I have a set of data for which I have the mean, standard deviation and number of observations for each point (i.e., I have knowledge regarding the accuracy of the measure). In a traditional pymc3 model where I look only at the means, I may do something along the lines of:
x = data['mean']
with pm.Model() as m:
a = pm.Normal('a', mu=0, sd=1)
b = pm.Normal('b', mu=1, sd=1)
y = a + b*x
eps= pm.HalfNormal('eps', sd=1)
likelihood = pm.Normal('likelihood', mu=y, sd=eps, observed=x)
What is the best way to incorporate the information regarding the variance of the observations into the model? Obviously the result should weight low-variance observations more heavily than high-variance (less certain) observations.

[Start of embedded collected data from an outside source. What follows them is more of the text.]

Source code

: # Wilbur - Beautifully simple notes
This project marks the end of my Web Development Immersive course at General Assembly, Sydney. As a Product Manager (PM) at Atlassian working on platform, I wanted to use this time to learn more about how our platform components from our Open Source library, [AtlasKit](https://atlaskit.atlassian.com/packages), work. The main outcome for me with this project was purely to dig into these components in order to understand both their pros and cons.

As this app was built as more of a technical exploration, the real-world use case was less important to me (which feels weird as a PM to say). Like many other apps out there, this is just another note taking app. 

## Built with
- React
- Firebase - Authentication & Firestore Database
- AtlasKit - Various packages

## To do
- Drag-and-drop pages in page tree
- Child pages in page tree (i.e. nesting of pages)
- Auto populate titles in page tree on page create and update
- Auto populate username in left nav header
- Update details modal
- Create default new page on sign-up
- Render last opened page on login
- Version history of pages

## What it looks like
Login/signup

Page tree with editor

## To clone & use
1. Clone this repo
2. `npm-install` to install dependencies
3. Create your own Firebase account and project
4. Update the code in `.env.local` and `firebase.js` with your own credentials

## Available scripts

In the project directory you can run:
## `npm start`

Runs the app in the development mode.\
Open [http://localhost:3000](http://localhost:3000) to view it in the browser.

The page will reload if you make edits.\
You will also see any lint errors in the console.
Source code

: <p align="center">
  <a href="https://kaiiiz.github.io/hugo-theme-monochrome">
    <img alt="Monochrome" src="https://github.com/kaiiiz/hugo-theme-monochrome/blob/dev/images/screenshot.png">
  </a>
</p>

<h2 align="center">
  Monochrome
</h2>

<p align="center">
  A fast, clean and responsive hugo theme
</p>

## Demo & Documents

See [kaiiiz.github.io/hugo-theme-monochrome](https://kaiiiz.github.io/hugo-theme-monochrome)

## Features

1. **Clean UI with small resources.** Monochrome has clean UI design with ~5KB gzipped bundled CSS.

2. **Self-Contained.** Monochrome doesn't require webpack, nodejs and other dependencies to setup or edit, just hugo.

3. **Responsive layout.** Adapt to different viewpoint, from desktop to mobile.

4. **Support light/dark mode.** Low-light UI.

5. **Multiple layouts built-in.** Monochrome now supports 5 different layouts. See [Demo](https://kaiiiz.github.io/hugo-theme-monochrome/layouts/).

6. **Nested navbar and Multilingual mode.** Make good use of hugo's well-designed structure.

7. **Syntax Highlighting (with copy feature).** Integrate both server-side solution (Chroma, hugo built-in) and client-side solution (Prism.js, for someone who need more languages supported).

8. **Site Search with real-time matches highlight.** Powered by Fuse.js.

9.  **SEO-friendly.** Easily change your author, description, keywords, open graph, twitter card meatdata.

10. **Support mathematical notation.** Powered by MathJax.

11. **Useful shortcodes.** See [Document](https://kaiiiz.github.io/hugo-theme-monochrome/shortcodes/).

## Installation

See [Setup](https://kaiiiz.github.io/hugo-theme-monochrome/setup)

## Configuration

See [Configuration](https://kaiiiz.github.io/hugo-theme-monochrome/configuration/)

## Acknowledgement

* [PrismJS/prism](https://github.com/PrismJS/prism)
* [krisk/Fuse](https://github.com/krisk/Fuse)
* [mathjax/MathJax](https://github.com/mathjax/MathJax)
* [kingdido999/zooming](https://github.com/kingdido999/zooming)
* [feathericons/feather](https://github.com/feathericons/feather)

One approach a statistician suggested was to do the following:
x = data['mean'] # mean of observation
x_sd = data['sd'] # sd of observation
x_n = data['n'] # of measures for observation
x_sem = x_sd/np.sqrt(x_n)
with pm.Model() as m:
a = pm.Normal('a', mu=0, sd=1)
b = pm.Normal('b', mu=1, sd=1)
y = a + b*x
eps = pm.HalfNormal('eps', sd=1)
obs = mc.Normal('obs', mu=x, sd=x_sem, shape=len(x))
likelihood = pm.Normal('likelihood', mu=y, eps=eps, observed=obs)
However, when I run this I get:
TypeError: observed needs to be data but got: <class 'pymc3.model.FreeRV'>
I am running the master branch of pymc3 (3.0 has some performance issues resulting in very slow sample times).